The Late, Late Show With Craig Ferguson heads to Scotland this week, with episodes that see the host returning to his hometown and confronting some of the ghosts that have haunted him since his youth. Of course, those same episodes also feature dancing horses, gay robot skeleton Geoff Peterson ("I don't know that there's anything that makes me laugh like that fucking skeleton," he said), David Sedaris discussing colostomy bags over dinner, and Ariel Tweto being adorably clueless -- so it's all much the same mix as usual.
Thursday night was Ferguson's first evening in the spotlight at the Paley Center for Media, and in a post-screening chat with Entertainment Weekly's Lynette Rice, he was his usual self-deprecating self.
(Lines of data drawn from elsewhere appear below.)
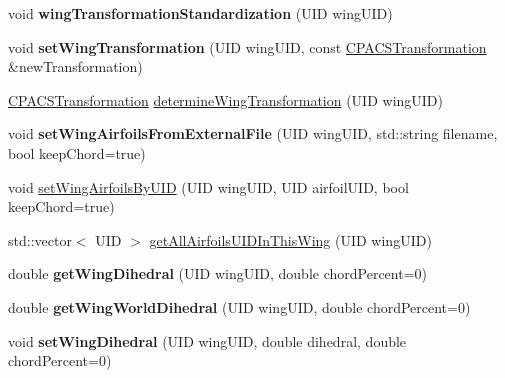 \begin{DoxyCompactItemize}
\item 
\hypertarget{classcpcr_1_1AircraftTree_aa3e27822a55e68d2c181a9fc626a0dcc}{void {\bfseries wing\-Transformation\-Standardization} (U\-I\-D wing\-U\-I\-D)}\label{classcpcr_1_1AircraftTree_aa3e27822a55e68d2c181a9fc626a0dcc}

\item 
\hypertarget{classcpcr_1_1AircraftTree_ade78abd6bb2b9ceedb5b86f0c167d598}{void {\bfseries set\-Wing\-Transformation} (U\-I\-D wing\-U\-I\-D, const \hyperlink{classcpcr_1_1CPACSTransformation}{C\-P\-A\-C\-S\-Transformation} \&new\-Transformation)}\label{classcpcr_1_1AircraftTree_ade78abd6bb2b9ceedb5b86f0c167d598}

\item 
\hyperlink{classcpcr_1_1CPACSTransformation}{C\-P\-A\-C\-S\-Transformation} \hyperlink{classcpcr_1_1AircraftTree_a1089f2cb81eed5db7f52c6342454ce5d}{determine\-Wing\-Transformation} (U\-I\-D wing\-U\-I\-D)
\item 
\hypertarget{classcpcr_1_1AircraftTree_a412b79ab38ba02069ea6fc68b433a77e}{void {\bfseries set\-Wing\-Airfoils\-From\-External\-File} (U\-I\-D wing\-U\-I\-D, std\-::string filename, bool keep\-Chord=true)}\label{classcpcr_1_1AircraftTree_a412b79ab38ba02069ea6fc68b433a77e}

\item 
void \hyperlink{classcpcr_1_1AircraftTree_afbbf121d2483d8fc793adeb4b22a5f59}{set\-Wing\-Airfoils\-By\-U\-I\-D} (U\-I\-D wing\-U\-I\-D, U\-I\-D airfoil\-U\-I\-D, bool keep\-Chord=true)
\item 
std\-::vector$<$ U\-I\-D $>$ \hyperlink{classcpcr_1_1AircraftTree_a6b7f9872f9a86e61ab998cc0e223972c}{get\-All\-Airfoils\-U\-I\-D\-In\-This\-Wing} (U\-I\-D wing\-U\-I\-D)
\item 
\hypertarget{classcpcr_1_1AircraftTree_a835d9dc570b3a85c4e15b367f84e057e}{double {\bfseries get\-Wing\-Dihedral} (U\-I\-D wing\-U\-I\-D, double chord\-Percent=0)}\label{classcpcr_1_1AircraftTree_a835d9dc570b3a85c4e15b367f84e057e}

\item 
\hypertarget{classcpcr_1_1AircraftTree_a2e875be685e1c4a4b208d02b19dfc1f1}{double {\bfseries get\-Wing\-World\-Dihedral} (U\-I\-D wing\-U\-I\-D, double chord\-Percent=0)}\label{classcpcr_1_1AircraftTree_a2e875be685e1c4a4b208d02b19dfc1f1}

\item 
\hypertarget{classcpcr_1_1AircraftTree_a4f11293a49e122411433d0ce55783c47}{void {\bfseries set\-Wing\-Dihedral} (U\-I\-D wing\-U\-I\-D, double dihedral, double chord\-Percent=0)}\label{classcpcr_1_1AircraftTree_a4f11293a49e122411433d0ce55783c47}


\end{DoxyCompactItemize}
Rice started off by asking Ferguson about his choice of traveling companions. For instance, how does one get Mila Kunis to agree to improvise a chat in a Scottish cemetery? Ferguson said, "I wanted to take people who had been good on the show ... and were available." That included Tweto, from Discovery Channel's Flying Wild Alaska -- "She has an odd story, I liked that," he said -- and Kunis, as well as Michael Clarke Duncan and Rashida Jones. "You don't want to give them too much information," Ferguson continued. "I said let's go and we'll have a good time. You want to get people who will just throw themselves into it."
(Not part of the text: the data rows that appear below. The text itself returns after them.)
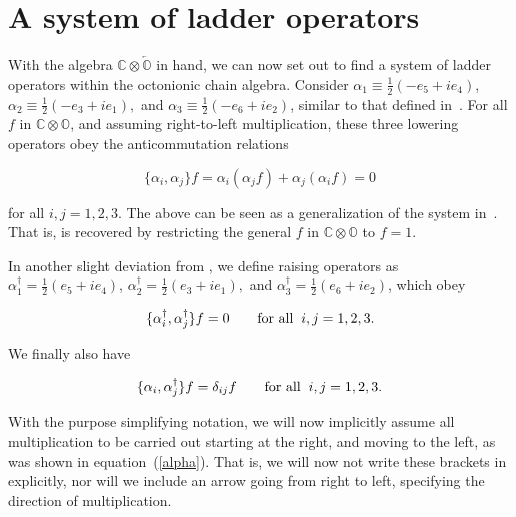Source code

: \documentclass[letterpaper,12pt,titlepage,oneside,final]{book}
\newcommand{\COOO}{\mathbb{C}\otimes\overleftarrow{\mathbb{O}}}
\begin{document}

\section{A system of ladder operators\label{syst}  }


With the algebra $\COOO$ in hand, we can now set out to find a system of ladder operators within the octonionic chain algebra.  Consider $\alpha_1 \equiv \frac{1}{2}\left(-e_5+ie_4\right)$,  $\alpha_2 \equiv \frac{1}{2}\left(-e_3+ie_1\right),$ and $\alpha_3 \equiv \frac{1}{2}\left(-e_6+ie_2\right)$, similar to that defined in~\cite{GGquarks}.  For all $f$ in $\mathbb{C}\otimes\mathbb{O}$, and assuming right-to-left multiplication, these three lowering operators obey the anticommutation relations

\begin{equation}\label{alpha}
\{\alpha_i, \alpha_j\}f =\alpha_i(\alpha_jf)+\alpha_j (\alpha_if) = 0 
\end{equation}

\noindent for all $i,j = 1,2,3.$  The above can be seen as a generalization of the system in~\cite{GGstats}.  That is, \cite{GGstats} is recovered by restricting the general $f$ in $\mathbb{C}\otimes\mathbb{O}$ to $f=1$.  

In another slight deviation from \cite{GGstats}, we define raising operators as $\alpha_1^{\dagger} = \frac{1}{2}\left(e_5+ie_4\right)$,  $\alpha_2^{\dagger} = \frac{1}{2}\left(e_3+ie_1\right),$ and $\alpha_3^{\dagger} = \frac{1}{2}\left(e_6+ie_2\right)$, which obey

\begin{equation}\label{alphad}
\{\alpha_i^{\dagger}, \alpha_j^{\dagger}\}f = 0 \hspace{0.7cm}\textup{for all} \hspace{0.2cm} i,j = 1,2,3.
\end{equation}

\noindent We finally also have 

\begin{equation}\label{alphaalphad}
\{\alpha_i,\alpha_j^{\dagger}\}f=\delta_{ij}f \hspace{0.7cm} \textup{for all} \hspace{0.2cm}i,j = 1,2,3.
\end{equation}

With the purpose simplifying notation, we will now implicitly assume all multiplication to be carried out starting at the right, and moving to the left, as was shown in equation~(\ref{alpha}).  That is, we will now not write these brackets in explicitly, nor will we include an arrow going from right to left, specifying the direction of multiplication.   
\end{document}

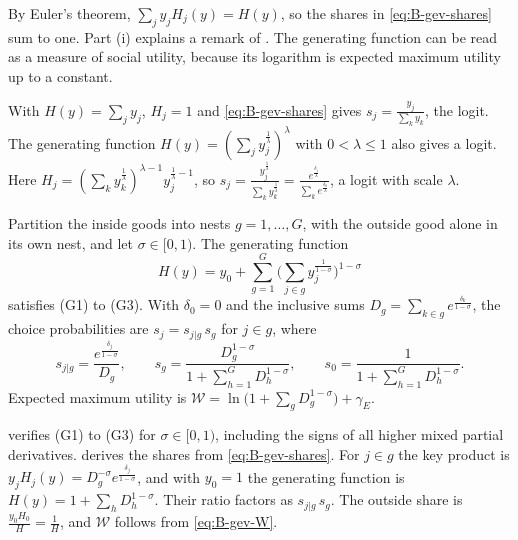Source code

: By Euler's theorem, $\sum_jy_jH_j(y) = H(y)$, so the shares in \eqref{eq:B-gev-shares} sum to one. Part (i)
explains a remark of \citet[p.~1425]{McFadden1984}. The generating function can be read as a measure of social
utility, because its logarithm is expected maximum utility up to a constant.

\begin{example}\label{ex:B-gev-logit}
With $H(y) = \sum_jy_j$, $H_j = 1$ and \eqref{eq:B-gev-shares} gives $s_j = \frac{y_j}{\sum_ky_k}$, the logit. The
generating function $H(y) = \left(\sum_jy_j^{\frac{1}{\lambda}}\right)^\lambda$ with $0 < \lambda \leq 1$
\citep[eq.~3.32]{McFadden1984} also gives a logit. Here
$H_j = \left(\sum_ky_k^{\frac{1}{\lambda}}\right)^{\lambda - 1}y_j^{\frac{1}{\lambda} - 1}$, so
$s_j = \frac{y_j^{\frac{1}{\lambda}}}{\sum_ky_k^{\frac{1}{\lambda}}} = \frac{e^{\frac{\delta_j}{\lambda}}}{\sum_ke^{\frac{\delta_k}{\lambda}}}$, a logit with
scale $\lambda$.
\end{example}

\begin{proposition}\label{prop:B-nested}
Partition the inside goods into nests $g = 1, \dots, G$, with the outside good alone in its own nest, and let
$\sigma \in [0, 1)$. The generating function
\begin{equation}\label{eq:B-nested-H}
H(y) = y_0 + \sum_{g = 1}^G\Big(\sum_{j \in g}y_j^{\frac{1}{1 - \sigma}}\Big)^{1 - \sigma}
\end{equation}
satisfies (G1) to (G3). With $\delta_0 = 0$ and the inclusive sums $D_g = \sum_{k \in g}e^{\frac{\delta_k}{1 - \sigma}}$, the
choice probabilities are $s_j = s_{j|g}\,s_g$ for $j \in g$, where
\begin{equation}\label{eq:B-nested-shares}
s_{j|g} = \frac{e^{\frac{\delta_j}{1 - \sigma}}}{D_g},
\qquad
s_g = \frac{D_g^{1 - \sigma}}{1 + \sum_{h = 1}^GD_h^{1 - \sigma}},
\qquad
s_0 = \frac{1}{1 + \sum_{h = 1}^GD_h^{1 - \sigma}} .
\end{equation}
Expected maximum utility is $\mathcal{W} = \ln\big(1 + \sum_gD_g^{1 - \sigma}\big) + \gamma_E$.
\end{proposition}

 verifies (G1) to (G3) for $\sigma \in [0, 1)$, including the signs of all higher mixed
partial derivatives.  derives the shares from \eqref{eq:B-gev-shares}. For $j \in g$ the
key product is $y_jH_j(y) = D_g^{-\sigma}e^{\frac{\delta_j}{1 - \sigma}}$, and with $y_0 = 1$ the generating function
is $H(y) = 1 + \sum_hD_h^{1 - \sigma}$. Their ratio factors as $s_{j|g}\,s_g$. The outside share is
$\frac{y_0H_0}{H} = \frac{1}{H}$, and $\mathcal{W}$ follows from \eqref{eq:B-gev-W}.

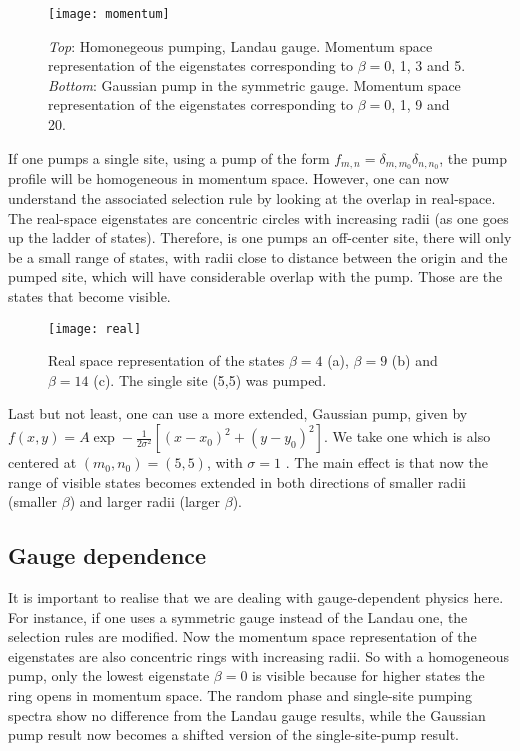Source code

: \documentclass[twocolumn, 10pt, aps, superscriptaddress, floatfix, showpacs, prb, citeautoscript]{revtex4-1}
\newcommand{\co}[2]{#2}
\renewcommand{\paragraph}{\co}
\begin{document}
\begin{figure}[htb]\centering
  \texttt{[image: momentum]}
  \caption{\emph{Top}: Homonegeous pumping, Landau gauge. Momentum
    space representation of the eigenstates corresponding to
    $\beta=0$, 1, 3 and 5.  
    \emph{Bottom}: Gaussian pump in the
    symmetric gauge. Momentum space representation of the eigenstates
    corresponding to $\beta=0$, 1, 9 and 20.}
  \label{fig:hom_mom_sp}
\end{figure}



\paragraph{$\delta$-like pump}
If one pumps a single site, using a pump of the form $f_{m,n} =
\delta_{m,m_0} \delta_{n,n_0}$, the pump profile will be homogeneous
in momentum space.  However, one can now understand the associated
selection rule by looking at the overlap in real-space. The real-space
eigenstates are concentric circles with increasing radii (as one goes
up the ladder of states). Therefore, is one pumps an off-center site,
there will only be a small range of states, with radii close to
distance between the origin and the pumped site, which will have
considerable overlap with the pump. Those are the states that become
visible.

\begin{figure}[htb]
  \centerline{\texttt{[image: real]}}
  \caption{Real space representation of the states $\beta=4$ (a), $\beta=9$ (b) and $\beta=14$ (c). The single site (5,5) was pumped.}
  \label{fig:delta_real_sp}
\end{figure}


\paragraph{Gaussian pump}
Last but not least, one can use a more extended, Gaussian pump, given
by \(f(x,y) = A \exp- \frac{1}{2\sigma^2} \left[(x-x_0)^2 + (y-y_0)^2
\right]\). We take one which is also centered at \((m_0,n_0) = (5,5)\),
with \(\sigma =1\) . The main effect is that now the range of visible
states becomes extended in both directions of smaller radii (smaller
\(\beta\)) and larger radii (larger \(\beta\)).

\subsection{Gauge dependence}
\label{sec:gauge}
It is important to realise that we are dealing with gauge-dependent
physics here. For instance, if one uses a symmetric gauge instead of
the Landau one, the selection rules are modified. Now the momentum
space representation of the eigenstates are also concentric rings with
increasing radii. So with a homogeneous pump, only the lowest
eigenstate $\beta=0$ is visible because for higher states the ring
opens in momentum space. The random phase and single-site pumping
spectra show no difference from the Landau gauge results, while the
Gaussian pump result now becomes a shifted version of the
single-site-pump result.
\end{document}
Ferguson took the show to Paris last summer, but he confided before Thursday's event that he thinks the Scotland shows are among the best he's ever done. (He said he'd like to take the show to New York -- "although they already have a lot of talk shows there" -- or to the American South in future.) However, when Rice asked if it was a logistical nightmare filming abroad, producer Michael Naidus, sitting in the audience, nodded.
Onstage, Ferguson said, "We really don't have any money. We had to cobble bits and pieces together, not have a sketch a few nights... I always say [to fans], if you want more sketches, send money!"
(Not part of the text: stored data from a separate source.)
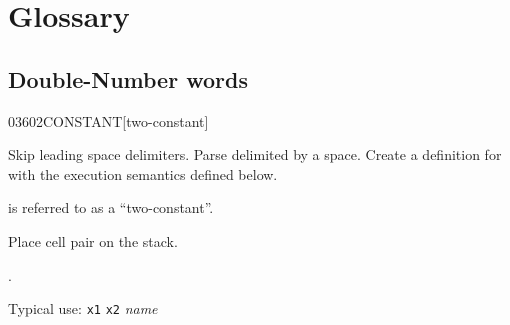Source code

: \section{Glossary} %

\subsection{Double-Number words} %

\begin{worddef}{0360}{2CONSTANT}[two-constant]
\item {}

	Skip leading space delimiters. Parse  delimited by
	a space. Create a definition for  with the execution
	semantics defined below.

	 is referred to as a ``two-constant''.

\execute[name]

	Place cell pair  on the stack.

\see {}.

	\begin{rationale} %
		Typical use:
			\texttt{x1} \texttt{x2}  \emph{name}
	\end{rationale}

	\begin{testing}
	\cbstart{}
		 \\

		 \\

		 \\
		 \\
	\cbend
	\end{testing}
\end{worddef}


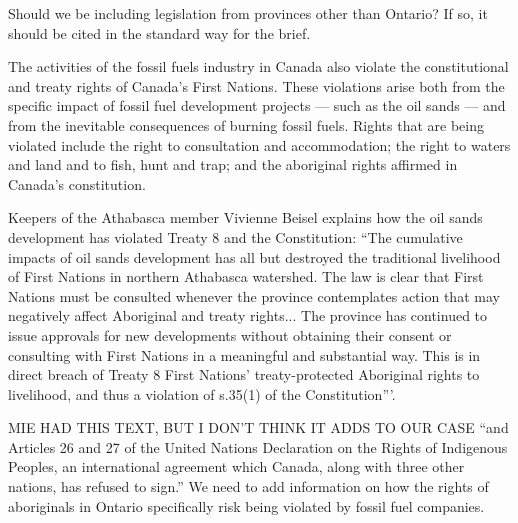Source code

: \begin{vcom}
Should we be including legislation from provinces other than Ontario? If so, it should be cited in the standard way for the brief.
\end{vcom}

The activities of the fossil fuels industry in Canada also violate the constitutional and treaty rights of Canada's First Nations.
These violations arise both from the specific impact of fossil fuel development projects --- such as the oil sands --- and from the inevitable consequences of burning fossil fuels.
Rights that are being violated include the right to consultation and accommodation; the right to waters and land and to fish, hunt and trap; and the aboriginal rights affirmed in Canada's constitution.



Keepers of the Athabasca member Vivienne Beisel explains how the oil sands development has violated Treaty 8 and the Constitution: ``The cumulative impacts of oil sands development has all but destroyed the traditional livelihood of First Nations in northern Athabasca watershed. 
The law is clear that First Nations must be consulted whenever the province contemplates action that may negatively affect Aboriginal and treaty rights...
The province has continued to issue approvals for new developments without obtaining their consent or consulting with First Nations in a meaningful and substantial way. 
This is in direct breach of Treaty 8 First Nations' treaty-protected Aboriginal rights to livelihood, and thus a violation of s.35(1) of the Constitution'''.


\begin{vcom}
	MIE HAD THIS TEXT, BUT I DON'T THINK IT ADDS TO OUR CASE ``and Articles 26 and 27 of the United Nations Declaration on the Rights of Indigenous Peoples, an international agreement which Canada, along with three other nations, has refused to sign.'' We need to add information on how the rights of aboriginals in Ontario specifically risk being violated by fossil fuel companies.
\end{vcom}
Ferguson admitted he hadn't been back to Scotland much in recent years, but he found it greatly improved. For one thing, in 1979, a year after he left school, corporal punishment was outlawed in the schools. "Kids [now] didn't seem afraid of the teachers," he said. "It was a paradigm shift for me.
"I was a wee fat boy worried about getting hurt" in school, he admitted. "I was frightened all the time, but I was also a little shit -- a big fish snapping up the little fish.
"Part of this trip back was I wanted to show them that I'd gotten it wrong about Scotland," he said. "Something changed. I loved it [this time]."
The highlight of the week may be Ferguson's return to the Spur Hotel in Cumbernauld village, where at 19 he got into a life-altering pub fight with a guy named Cal Calhoun. "That all happened in the place where we shot it," he told the Paley audience. "And it's all the same! Same smell, same decor -- it's spectacular!"
A local kid noticed them filming the segment and asked someone what was going on. Told it was Craig Ferguson, he reportedly said, "Oh, my Uncle Cal beat the crap out of him!"
One reason he's proud of these shows, Ferguson said, is demonstrated in his cemetery conversation with Kunis. According to him, she just showed up (from a European film set) and he said, "Are you ready?" and she said yes. "It's one shot, eight minutes, no cuts. A production assistant runs through the shot, you don't have to wonder who ruined it -- you saw who ruined it!" he told the Paley crowd. "Also, you don't have to do it twice, which is great."
Asked about the improvisational quality of his show, Ferguson admitted, "It's not that we fly by the seat of our pants. We're not afraid of failure. And it's very human.
"I'm a terrible interviewer," he continued. "I'm not a journalist -- although I have a Peabody Award -- and I'm not really a late-night host. What I am is honest.
"The longer I'm on the air, the more cocky I get, that Peter [Lassally, executive producer] and Michael [Naidus], CBS, [production company] Worldwide Pants back me, so I say fuck it, let's see how far we can go.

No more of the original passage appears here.